コロナ禍で、多くの作品が製作や上映を延期せざるを得ない状況が続いている。映画ばかりでなく演劇や音楽ライヴなども中止が相次ぎ、今エンターテインメント業界の存続自体が危ぶまれている。そんな状況を打破しようと生まれた劇場用映画(敢えてこう強調したい)が『半径1メートルの君~上を向いて歩こう~』だ。
吉本興業が企画・製作・配給までを一手に仕切り、全国50館以上の規模で上映する。驚くべきことに同作は、企画の立ち上がりから上映までわずか半年という恐るべきスピードで製作された。その過程には展望を見失いかけている映画製作の新たな可能性を示す鉱脈が眠っている。
8本のショートストーリーで構成されたオムニバス映画である本作には、多くの芸人が参加。彼らの中に潜在する監督や脚本家、役者としての新たな才能を掘り起こし提示する、という狙いもある。そんな本作の企画から製作までを取り仕切った神夏磯秀プロデューサーに内幕を語ってもらった。
Index
- 企画から上映まで半年という前代未聞の製作スピード
- 映画製作未経験の芸人をクリエイターとして参加させた意図とは?
- 芸人が持つ寄席の感覚とオムニバス映画の親和性
- オムニバス形式だからこそ実現したスケジュール
- コロナ禍でこそ広がった映画製作の可能性
企画から上映まで半年という前代未聞の製作スピード
Q:本作の企画は、どんなきっかけで立ち上がったんですか?
神夏磯:コロナ禍の中で、吉本興業の主要事業である劇場が閉じて、お客さんを入れられない状態が続いていました。私は吉本興業の映像・デジタルコンテンツ事業の責任者をしていますが、普段制作している地上波の番組や、デジタルプラットホームのコンテンツも思うように収録ができない状況が訪れました。このままだと飲食店さんや生産者さんが苦しんでおられるのと同じように、エンターテインメントも止まってしまうんじゃないか、という危機感を覚えました。
そんな中、映画館でも上映予定だった作品がどんどん先送りになる、中止になるという話を聞いた時、逆に「この状況の中でも新しいモノって作れるんだ」という姿勢を示した方がいいんじゃないか、と思ったのがきっかけです。
もう一つは、コロナ前は、大作じゃないとなかなか映画館のスクリーン数を確保できないという状況でしたが、コロナの影響で大型作品の公開延期が続き、映画館として上映できる作品が減っている中で、このタイミングで映画を作れば、以前より上映してくれる映画館が多いんじゃないか?逆にチャンスなんじゃないか?と思い、今やるしかない、と考えました。
©「半径1メートルの君~上を向いて歩こう~」製作委員会
Q:製作はいつから始まったんでしょうか?
神夏磯:企画を考えたのは2020年の初夏。
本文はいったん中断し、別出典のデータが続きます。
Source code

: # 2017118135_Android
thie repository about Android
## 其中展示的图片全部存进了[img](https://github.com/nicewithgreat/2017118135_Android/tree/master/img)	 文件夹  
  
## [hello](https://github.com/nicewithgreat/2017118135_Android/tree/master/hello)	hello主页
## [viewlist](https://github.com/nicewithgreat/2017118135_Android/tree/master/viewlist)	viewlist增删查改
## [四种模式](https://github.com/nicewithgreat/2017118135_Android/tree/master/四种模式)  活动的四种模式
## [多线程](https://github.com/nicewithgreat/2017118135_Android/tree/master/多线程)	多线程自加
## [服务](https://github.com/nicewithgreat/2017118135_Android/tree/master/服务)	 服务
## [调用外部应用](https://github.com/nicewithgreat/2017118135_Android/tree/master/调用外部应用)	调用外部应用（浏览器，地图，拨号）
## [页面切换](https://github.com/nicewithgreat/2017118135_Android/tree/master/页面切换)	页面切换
そこから必要なスタッフや、出演者、クリエイターの皆さんに一気に話をして、それで秋ぐらいに脚本を作り始め、秋の後半には撮影をしていました。企画立ち上げから2ヶ月ぐらいで撮影までやってしまいましたので、本当にみんなの熱意と勢いだけで進めました。むちゃくちゃな短距離走をクリエイターとスタッフ50人くらいで走り抜けたという感じですね。
Q:映画として、企画の立ち上がりから2か月で撮影終了、という作品はなかなかないですよね。コロナ禍では特に。
神夏磯:そうですね。もしかしたらそんな作品、世界初かもしれないですね(笑)。
Q:本作の物語世界ではコロナウイルスは存在しない設定なんですね。
神夏磯:そこはあえて触れていません。最初は、コロナをしっかり設定に取り入れるということも考えたんですが、「コロナ禍だからこそ、純粋に前向きでいい作品を作る」というポイントに集中しようと。
コロナを逆手に取った色々な作品が作られていることは知っていました。zoomという枠組みを使って遊ぶとか、自宅だけを使った物語の作品であるとか。でも私たちは、コロナを逆手に取るのではなく、真正面から「コロナの中でも元気出そう!上を向いて歩こう!」という、どストレートなものを作りたいと考えました。